I could be misunderstanding, but do you mean just doing something like this?

So basically:

@py import matplotlib.pyplot as plt
plt.plot(<stuff>)

Edit: haha, also just saw @aplavin doing the same thing earlier in the thread!

Paul_Soderlind · March 4, 2022, 3:41pm

Thanks for asking. The purpose of the message was to discuss how we could use plot() instead of plt.plot(). This would avoid rewriting code that currently uses PyPlot.jl.

icweaver · March 4, 2022, 4:09pm

Ahh, gotcha, thanks for the clarification! Would something like this work then?

@py import matplotlib.pyplot: plot, scatter, bar

marius311 · March 4, 2022, 5:46pm

Yea I think that’s basically it. I made a tiny package to do this and also to make IJulia figures work right: https://github.com/marius311/PyPlotCall.jl I have no plans to develop this much further, but if someone wanted to claim ownership or build it out, please feel free to.

cjdoris · March 4, 2022, 7:26pm

PythonCall used to have a very similar integration with IJulia which got lost in a code reorg. Would be great to reintroduce it.

huang_min · March 5, 2022, 4:18am

Setting environment variables in PyCall is just one-off. However, for JULIA_PYTHONCALL_EXE in PythonCall, I need to set it to @PyCall or the Python path each time when I open the REPL. Is it normal?

cjdoris · March 5, 2022, 11:04am

That’s right, PythonCall intentionally doesn’t persist these settings. You can always set that env var in your .profile or startup.jl or etc…

huang_min · March 5, 2022, 12:45pm

Thanks for the reply. Though I would prefer to have an argument for us to determine whether it memorizes the last setting.

jlapeyre · March 17, 2022, 1:52pm

Say I have a Julia function Main.f with two methods f(v::Array{Float64}) and f(v:Array{String}). With pyjulia (the Python module julia) I can do these calls: Main.f(['a', 'b']) and Main.f([1.0, 2.0]). In this case the Python lists will be converted to Array{String} and Array{Float64} and the correct method will be called. That’s the end of the story, I don’t need to do anything more. (The disadvantage is that I do need to do something more if I want to suppress automatic conversion.)

How can achieve the same thing with juliacall?

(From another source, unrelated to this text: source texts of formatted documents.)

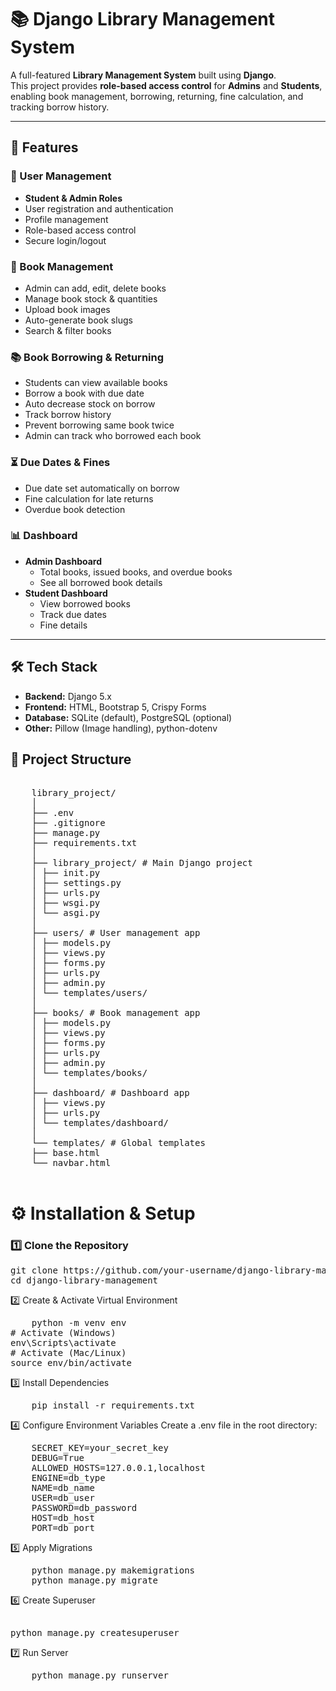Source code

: # 📚 Django Library Management System

A full-featured **Library Management System** built using **Django**.  
This project provides **role-based access control** for **Admins** and **Students**, enabling book management, borrowing, returning, fine calculation, and tracking borrow history.

---

## 🚀 Features

### 👤 User Management
- **Student & Admin Roles**
- User registration and authentication
- Profile management
- Role-based access control
- Secure login/logout

### 📖 Book Management
- Admin can add, edit, delete books
- Manage book stock & quantities
- Upload book images
- Auto-generate book slugs
- Search & filter books

### 📚 Book Borrowing & Returning
- Students can view available books
- Borrow a book with due date
- Auto decrease stock on borrow
- Track borrow history
- Prevent borrowing same book twice
- Admin can track who borrowed each book

### ⏳ Due Dates & Fines
- Due date set automatically on borrow
- Fine calculation for late returns
- Overdue book detection

### 📊 Dashboard
- **Admin Dashboard**
  - Total books, issued books, and overdue books
  - See all borrowed book details
- **Student Dashboard**
  - View borrowed books
  - Track due dates
  - Fine details

---

## 🛠 Tech Stack
- **Backend:** Django 5.x
- **Frontend:** HTML, Bootstrap 5, Crispy Forms
- **Database:** SQLite (default), PostgreSQL (optional)
- **Other:** Pillow (Image handling), python-dotenv


## 📂 Project Structure
<pre>

    library_project/
    │
    ├── .env
    ├── .gitignore
    ├── manage.py
    ├── requirements.txt
    │
    ├── library_project/ # Main Django project
    │ ├── init.py
    │ ├── settings.py
    │ ├── urls.py
    │ ├── wsgi.py
    │ └── asgi.py
    │
    ├── users/ # User management app
    │ ├── models.py
    │ ├── views.py
    │ ├── forms.py
    │ ├── urls.py
    │ ├── admin.py
    │ └── templates/users/
    │
    ├── books/ # Book management app
    │ ├── models.py
    │ ├── views.py
    │ ├── forms.py
    │ ├── urls.py
    │ ├── admin.py
    │ └── templates/books/
    │
    ├── dashboard/ # Dashboard app
    │ ├── views.py
    │ ├── urls.py
    │ └── templates/dashboard/
    │
    └── templates/ # Global templates
    ├── base.html
    └── navbar.html

</pre>

# ⚙️ Installation & Setup

### 1️⃣ Clone the Repository
<pre>
git clone https://github.com/your-username/django-library-management.git
cd django-library-management
</pre>

2️⃣ Create & Activate Virtual Environment

<pre>
    python -m venv env
# Activate (Windows)
env\Scripts\activate
# Activate (Mac/Linux)
source env/bin/activate
</pre>

3️⃣ Install Dependencies

<pre>
    pip install -r requirements.txt
</pre>


4️⃣ Configure Environment Variables
Create a .env file in the root directory:
<pre>
    SECRET_KEY=your_secret_key
    DEBUG=True
    ALLOWED_HOSTS=127.0.0.1,localhost
    ENGINE=db_type
    NAME=db_name
    USER=db_user
    PASSWORD=db_password
    HOST=db_host
    PORT=db_port
</pre>




5️⃣ Apply Migrations
<pre>
    python manage.py makemigrations
    python manage.py migrate
</pre>

6️⃣ Create Superuser
<pre>
    
python manage.py createsuperuser
</pre>


7️⃣ Run Server
<pre>
    python manage.py runserver
</pre>

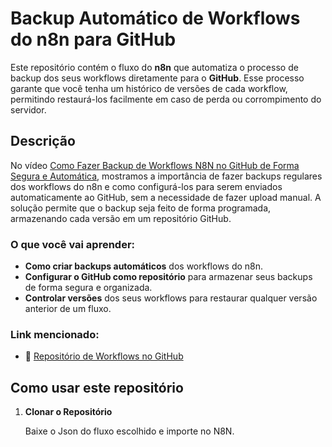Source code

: # Backup Automático de Workflows do n8n para GitHub

Este repositório contém o fluxo do **n8n** que automatiza o processo de backup dos seus workflows diretamente para o **GitHub**. Esse processo garante que você tenha um histórico de versões de cada workflow, permitindo restaurá-los facilmente em caso de perda ou corrompimento do servidor.

## Descrição

No vídeo [Como Fazer Backup de Workflows N8N no GitHub de Forma Segura e Automática](https://www.youtube.com/watch?v=czdE1XyOrQo), mostramos a importância de fazer backups regulares dos workflows do n8n e como configurá-los para serem enviados automaticamente ao GitHub, sem a necessidade de fazer upload manual. A solução permite que o backup seja feito de forma programada, armazenando cada versão em um repositório GitHub.

### O que você vai aprender:
- **Como criar backups automáticos** dos workflows do n8n.
- **Configurar o GitHub como repositório** para armazenar seus backups de forma segura e organizada.
- **Controlar versões** dos seus workflows para restaurar qualquer versão anterior de um fluxo.

### Link mencionado:
- 🔗 [Repositório de Workflows no GitHub](https://github.com/gabriel-g2n/workflows)

## Como usar este repositório

1. **Clonar o Repositório**

   Baixe o Json do fluxo escolhido e importe no N8N.
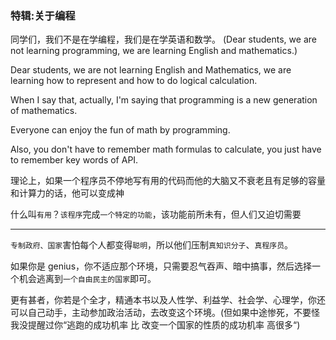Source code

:### 特辑:关于编程

同学们，我们不是在学编程，我们是在学英语和数学。
(Dear students, we are not learning programming, we are learning English and mathematics.)

Dear students, we are not learning English and Mathematics, we are learning how to represent and how to do logical calculation.

When I say that, actually, I'm saying that programming is a new generation of mathematics.

Everyone can enjoy the fun of math by programming.

Also, you don't have to remember math formulas to calculate, you just have to remember key words of API.

理论上，如果一个程序员不停地写有用的代码而他的大脑又不衰老且有足够的容量和计算力的话，他可以变成神

什么叫`有用`？`该程序`完成`一个特定的功能`，该功能前所未有，但人们又迫切需要

___

`专制政府、国家`害怕每个人都变得`聪明`，所以他们压制`真知识分子`、`真程序员`。

如果你是 genius，你不适应那个环境，只需要忍气吞声、暗中搞事，然后选择一个机会逃离到`一个自由民主的国家`即可。

更有甚者，你若是个全才，精通本书以及人性学、利益学、社会学、心理学，你还可以自己动手，主动参加政治活动，去改变这个环境。(但如果中途惨死，不要怪我没提醒过你“逃跑的成功机率 比 改变一个国家的性质的成功机率 高很多“)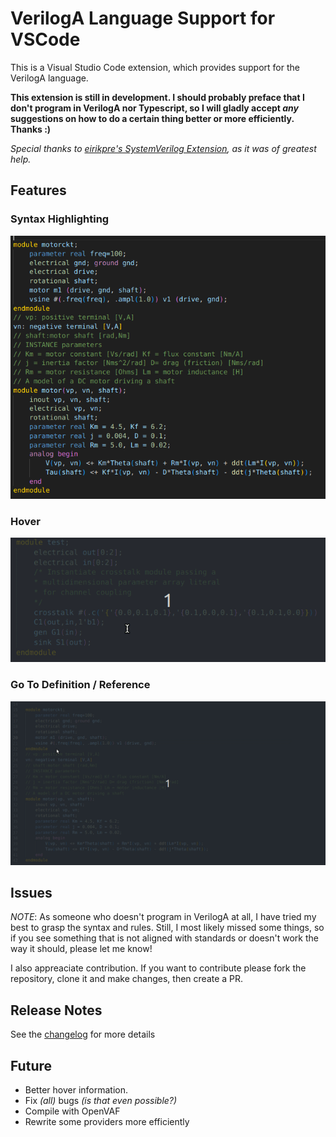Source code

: # VerilogA Language Support for VSCode

This is a Visual Studio Code extension, which provides support for the VerilogA language.

**This extension is still in development. I should probably preface that I don't program in VerilogA nor Typescript, so I will gladly accept *any* suggestions on how to do a certain thing better or more efficiently. Thanks :)**


*Special thanks to [eirikpre's SystemVerilog Extension](https://github.com/eirikpre/VSCode-SystemVerilog), as it was of greatest help.*

## Features

### Syntax Highlighting
![Syntax Highlighting Example](images/highlight.png)

### Hover
![Hover Example](images/hover.gif)

### Go To Definition / Reference
![Go To Example](images/goto.gif)


## Issues

*NOTE*: As someone who doesn't program in VerilogA at all, I have tried my best to grasp the syntax and rules. Still, I most likely missed some things, so if you see something that is not aligned with standards or doesn't work the way it should, please let me know!

I also appreaciate contribution. If you want to contribute please fork the repository, clone it and make changes, then create a PR.

## Release Notes

See the [changelog](CHANGELOG.md) for more details

## Future
- Better hover information.
- Fix *(all)* bugs *(is that even possible?)*
- Compile with OpenVAF
- Rewrite some providers more efficiently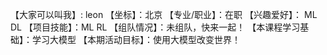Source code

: 【大家可以叫我】: leon
【坐标】：北京
【专业/职业】：在职
【兴趣爱好】： ML DL
【项目技能】：ML RL
【组队情况】：未组队，快来一起！
【本课程学习基础】：学习大模型
【本期活动目标】：使用大模型改变世界！
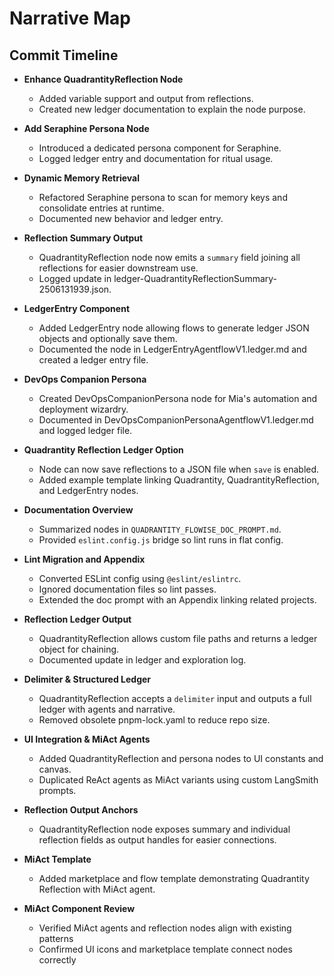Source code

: # Narrative Map

## Commit Timeline

- **Enhance QuadrantityReflection Node**
    - Added variable support and output from reflections.
    - Created new ledger documentation to explain the node purpose.
- **Add Seraphine Persona Node**
    - Introduced a dedicated persona component for Seraphine.
    - Logged ledger entry and documentation for ritual usage.
- **Dynamic Memory Retrieval**
    - Refactored Seraphine persona to scan for memory keys and consolidate entries at runtime.
    - Documented new behavior and ledger entry.
- **Reflection Summary Output**
    - QuadrantityReflection node now emits a `summary` field joining all reflections for easier downstream use.
    - Logged update in ledger-QuadrantityReflectionSummary-2506131939.json.
- **LedgerEntry Component**

    - Added LedgerEntry node allowing flows to generate ledger JSON objects and optionally save them.
    - Documented the node in LedgerEntryAgentflowV1.ledger.md and created a ledger entry file.

- **DevOps Companion Persona**
    - Created DevOpsCompanionPersona node for Mia's automation and deployment wizardry.
    - Documented in DevOpsCompanionPersonaAgentflowV1.ledger.md and logged ledger file.
- **Quadrantity Reflection Ledger Option**
    - Node can now save reflections to a JSON file when `save` is enabled.
    - Added example template linking Quadrantity, QuadrantityReflection, and LedgerEntry nodes.
- **Documentation Overview**
    - Summarized nodes in `QUADRANTITY_FLOWISE_DOC_PROMPT.md`.
    - Provided `eslint.config.js` bridge so lint runs in flat config.
- **Lint Migration and Appendix**
    - Converted ESLint config using `@eslint/eslintrc`.
    - Ignored documentation files so lint passes.
    - Extended the doc prompt with an Appendix linking related projects.
- **Reflection Ledger Output**
    - QuadrantityReflection allows custom file paths and returns a ledger object for chaining.
    - Documented update in ledger and exploration log.
- **Delimiter & Structured Ledger**
    - QuadrantityReflection accepts a `delimiter` input and outputs a full ledger with agents and narrative.
    - Removed obsolete pnpm-lock.yaml to reduce repo size.
- **UI Integration & MiAct Agents**
    - Added QuadrantityReflection and persona nodes to UI constants and canvas.
    - Duplicated ReAct agents as MiAct variants using custom LangSmith prompts.
- **Reflection Output Anchors**
    - QuadrantityReflection node exposes summary and individual reflection fields as output handles for easier connections.

- **MiAct Template**
    - Added marketplace and flow template demonstrating Quadrantity Reflection with MiAct agent.
- **MiAct Component Review**
    - Verified MiAct agents and reflection nodes align with existing patterns
    - Confirmed UI icons and marketplace template connect nodes correctly
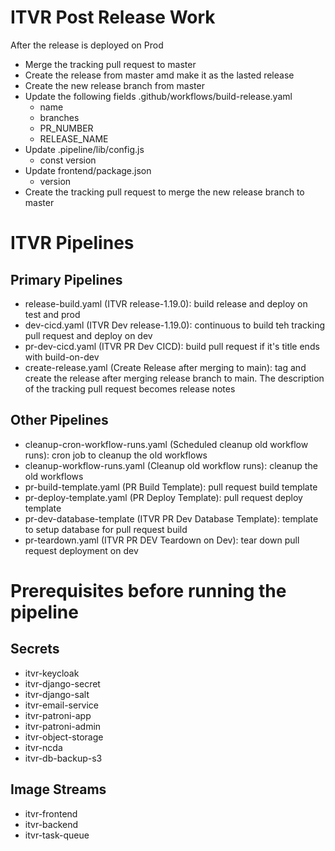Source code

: 
# ITVR Post Release Work
After the release is deployed on Prod
* Merge the tracking pull request to master
* Create the release from master amd make it as the lasted release 
* Create the new release branch from master
* Update the following fields .github/workflows/build-release.yaml
    * name
    * branches
    * PR_NUMBER
    * RELEASE_NAME
* Update .pipeline/lib/config.js
    * const version
* Update frontend/package.json
    * version
* Create the tracking pull request to merge the new release branch to master

# ITVR Pipelines

## Primary Pipelines

* release-build.yaml (ITVR release-1.19.0): build release and deploy on test and prod
* dev-cicd.yaml (ITVR Dev release-1.19.0): continuous to build teh tracking pull request and deploy on dev
* pr-dev-cicd.yaml (ITVR PR Dev CICD): build pull request if it's title ends with build-on-dev
* create-release.yaml (Create Release after merging to main): tag and create the release after merging release branch to main. The description of the tracking pull request becomes release notes

## Other Pipelines

* cleanup-cron-workflow-runs.yaml (Scheduled cleanup old workflow runs): cron job to cleanup the old workflows
* cleanup-workflow-runs.yaml (Cleanup old workflow runs): cleanup the old workflows
* pr-build-template.yaml (PR Build Template): pull request build template
* pr-deploy-template.yaml (PR Deploy Template): pull request deploy template
* pr-dev-database-template (ITVR PR Dev Database Template): template to setup database for pull request build
* pr-teardown.yaml (ITVR PR DEV Teardown on Dev): tear down pull request deployment on dev

# Prerequisites before running the pipeline

## Secrets 
* itvr-keycloak  
* itvr-django-secret  
* itvr-django-salt  
* itvr-email-service  
* itvr-patroni-app  
* itvr-patroni-admin  
* itvr-object-storage  
* itvr-ncda  
* itvr-db-backup-s3  

## Image Streams 
* itvr-frontend  
* itvr-backend  
* itvr-task-queue  
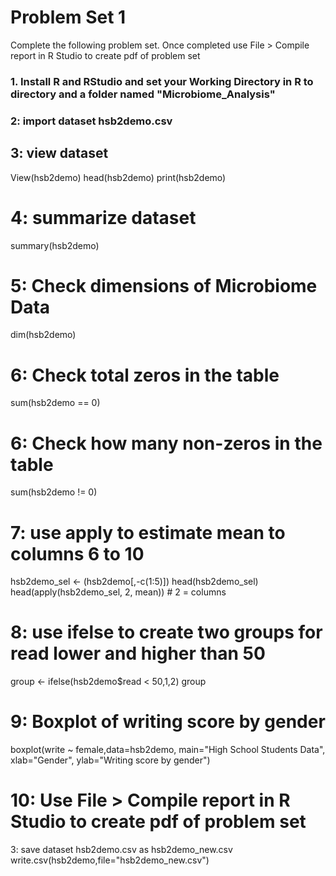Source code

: # Problem Set 1
Complete the following problem set. Once completed use File > Compile report in R Studio to create pdf of problem set

### 1. Install R and RStudio and set your Working Directory in R to directory and a folder named "Microbiome_Analysis"


### 2: import dataset hsb2demo.csv


## 3: view dataset
View(hsb2demo)
head(hsb2demo)
print(hsb2demo)

# 4: summarize dataset
summary(hsb2demo)

# 5: Check dimensions of Microbiome Data
dim(hsb2demo)

# 6: Check total zeros in the table
sum(hsb2demo == 0)

# 6: Check how many non-zeros in the table
sum(hsb2demo != 0)

# 7: use apply to estimate mean to columns 6 to 10 
hsb2demo_sel <- (hsb2demo[,-c(1:5)])
head(hsb2demo_sel)
head(apply(hsb2demo_sel, 2, mean)) # 2 = columns

# 8: use ifelse to create two groups for read lower and higher than 50 
group <- ifelse(hsb2demo$read < 50,1,2)
group

# 9: Boxplot of writing score by gender
boxplot(write ~ female,data=hsb2demo, main="High School
Students Data", xlab="Gender", ylab="Writing score by gender")

# 10: Use File > Compile report in R Studio to create pdf of problem set 

3: save dataset hsb2demo.csv as hsb2demo_new.csv
write.csv(hsb2demo,file="hsb2demo_new.csv")
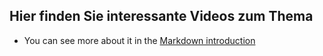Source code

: ## Hier finden Sie interessante Videos zum Thema

* You can see more about it in the [Markdown introduction](https://swipe.to/0594f)
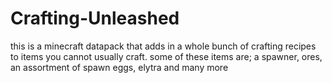 # Crafting-Unleashed
this is a minecraft datapack that adds in a whole bunch of crafting recipes to items you cannot usually craft. some of these items are; a spawner, ores, an assortment of spawn eggs, elytra and many more
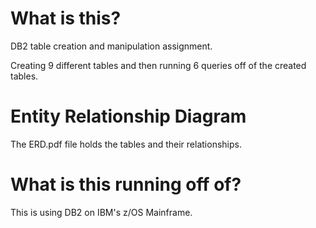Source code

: # What is this?
DB2 table creation and manipulation assignment. 

Creating 9 different tables and then running 6 queries off of the created tables.

# Entity Relationship Diagram
The ERD.pdf file holds the tables and their relationships. 

# What is this running off of?
This is using DB2 on IBM's z/OS Mainframe.
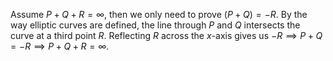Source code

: Assume $P + Q + R = \infty$, then we only need to prove $(P + Q) = -R$.
By the way elliptic curves are defined, the line through $P$ and $Q$ intersects the curve at a third point $R$.
Reflecting $R$ across the $x$-axis gives us $-R \implies P + Q = -R \implies P + Q + R = \infty$.

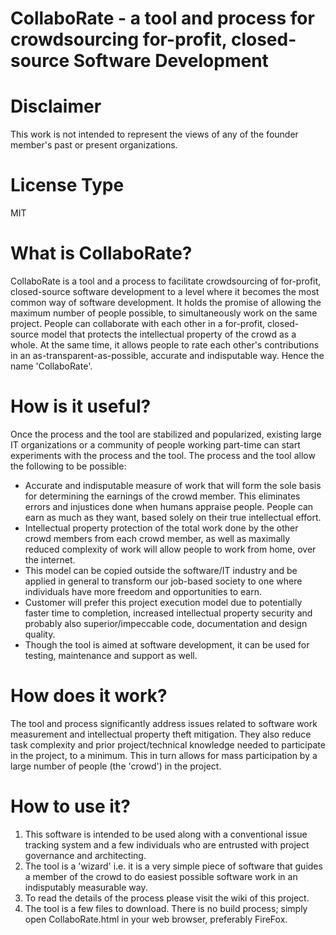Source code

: # CollaboRate - a tool and process for crowdsourcing for-profit, closed-source Software Development

# Disclaimer
This work is not intended to represent the views of any of the founder member's past or present organizations.

# License Type
MIT

# What is CollaboRate?
CollaboRate is a tool and a process to facilitate crowdsourcing of for-profit, closed-source software development to a level where it becomes the most common way of software development. It holds the promise of allowing the maximum number of people possible, to simultaneously work on the same project. People can collaborate with each other in a for-profit, closed-source model that protects the intellectual property of the crowd as a whole. At the same time, it allows people to rate each other's contributions in an as-transparent-as-possible, accurate and indisputable way. Hence the name 'CollaboRate'.

# How is it useful?
Once the process and the tool are stabilized and popularized, existing large IT organizations or a community of people working part-time can start experiments with the process and the tool. The process and the tool allow the following to be possible:
- Accurate and indisputable measure of work that will form the sole basis for determining the earnings of the crowd member. This eliminates errors and injustices done when humans appraise people. People can earn as much as they want, based solely on their true intellectual effort.
- Intellectual property protection of the total work done by the other crowd members from each crowd member, as well as maximally reduced complexity of work will allow people to work from home, over the internet.
- This model can be copied outside the software/IT industry and be applied in general to transform our job-based society to one where individuals have more freedom and opportunities to earn.
- Customer will prefer this project execution model due to potentially faster time to completion, increased intellectual property security and probably also superior/impeccable code, documentation and design quality.
- Though the tool is aimed at software development, it can be used for testing, maintenance and support as well.

# How does it work?
The tool and process significantly address issues related to software work measurement and intellectual property theft mitigation. They also reduce task complexity and prior project/technical knowledge needed to participate in the project, to a minimum. This in turn allows for mass participation by a large number of people (the 'crowd') in the project. 

# How to use it?
1. This software is intended to be used along with a conventional issue tracking system and a few individuals who are entrusted with project governance and architecting.
2. The tool is a 'wizard' i.e. it is a very simple piece of software that guides a member of the crowd to do easiest possible software work in an indisputably measurable way.
3. To read the details of the process please visit the wiki of this project.
4. The tool is a few files to download. There is no build process; simply open CollaboRate.html in your web browser, preferably FireFox.

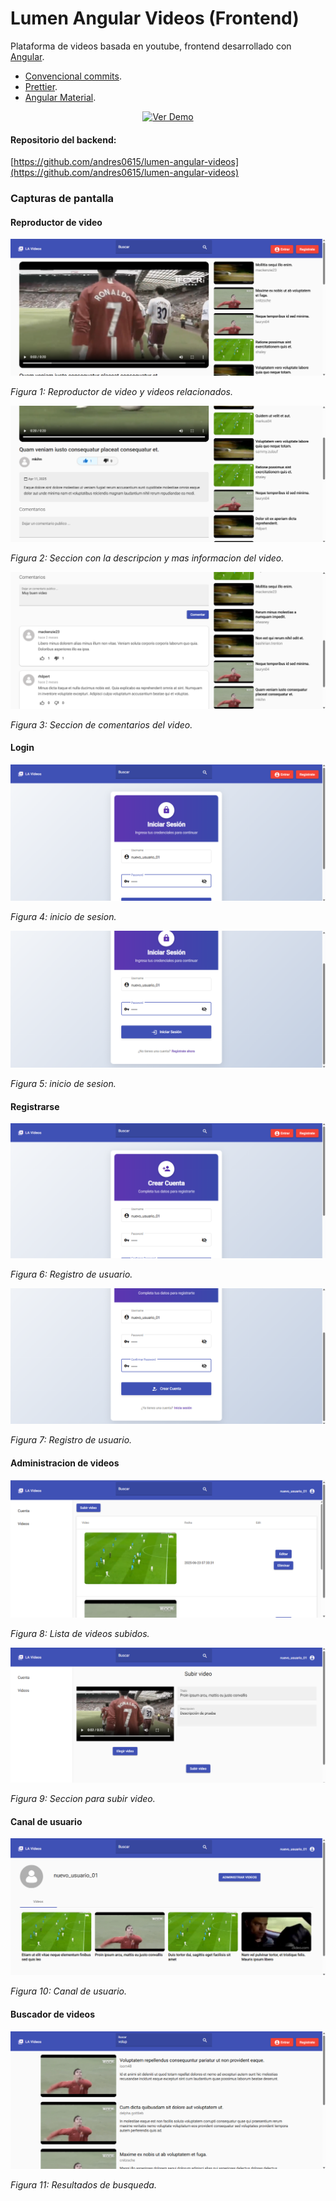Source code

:# Lumen Angular Videos (Frontend)

Plataforma de videos basada en youtube, frontend desarrollado con [Angular](https://angular.io/).

- [Convencional commits](https://www.conventionalcommits.org/en/v1.0.0/).
- [Prettier](https://prettier.io/).
- [Angular Material](https://material.angular.io/).

<div align="center">

<p>

[![Ver Demo](https://img.shields.io/badge/demo-red?style=for-the-badge)](https://www.dropbox.com/scl/fi/a6y06cew7qcyvhrucpiyk/la-videos-demo.mp4?rlkey=poekkxukw4pghse3crw9hniwf&st=8j12nisj&dl=0)

</p>

</div>

#### Repositorio del backend:
[https://github.com/andres0615/lumen-angular-videos](https://github.com/andres0615/lumen-angular-videos)

### Capturas de pantalla

#### Reproductor de video

![Reproducir video](src/assets/screenshots/reproduccion-video.png)

*Figura 1: Reproductor de video y videos relacionados.*

![informacion del video](src/assets/screenshots/info-video.png)

*Figura 2: Seccion con la descripcion y mas informacion del video.*

![informacion del video](src/assets/screenshots/video-comments.png)

*Figura 3: Seccion de comentarios del video.*

#### Login

![Login](src/assets/screenshots/login-1.png)

*Figura 4: inicio de sesion.*

![Login](src/assets/screenshots/login-2.png)

*Figura 5: inicio de sesion.*

#### Registrarse

![Singup](src/assets/screenshots/singup-1.png)

*Figura 6: Registro de usuario.*

![Singup](src/assets/screenshots/singup-2.png)

*Figura 7: Registro de usuario.*

#### Administracion de videos

![Videos subidos](src/assets/screenshots/list-my-videos.png)

*Figura 8: Lista de videos subidos.*

![Subir video](src/assets/screenshots/upload-video.png)

*Figura 9: Seccion para subir video.*

#### Canal de usuario

![Canal de usuario](src/assets/screenshots/my-channel.png)

*Figura 10: Canal de usuario.*

#### Buscador de videos

![buscar video](src/assets/screenshots/search-video.png)

*Figura 11: Resultados de busqueda.*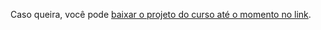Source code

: Caso queira, você pode [baixar o projeto do curso até o momento no link](https://github.com/alura-cursos/nodejs-serverless-framework/tree/completo-serverless).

For example Main.f([1.0, 2.0]) will convert the Python list to PythonCall.PyList{PythonCall.Py}, which is IIUC a wrapper around the Python object. And there is no matching method for f.

Because PyList <: AbstractVector, I could write a method f(v::AbstractVector). But, I would still need to look at the elements to find what the eltypes are and then convert and call f again. What would that code look like ? Or another option, perhaps better, would be to convert the Python list ['x', 'y'] to a Vector{String} from the Python side. This would be wrapped in the Python type juliacall.VectorValue. If I then call Main.f, I see that the correct method, one of f(v::Array{Float64}) or f(v:Array{String}) is indeed called. How can I do this; i.e. convert a Python list to a VectorValue ? I see that there is a function PythonCall.pytype. I could perhaps write some functions using these tools to do the conversions. Are there any facilities like this already written ?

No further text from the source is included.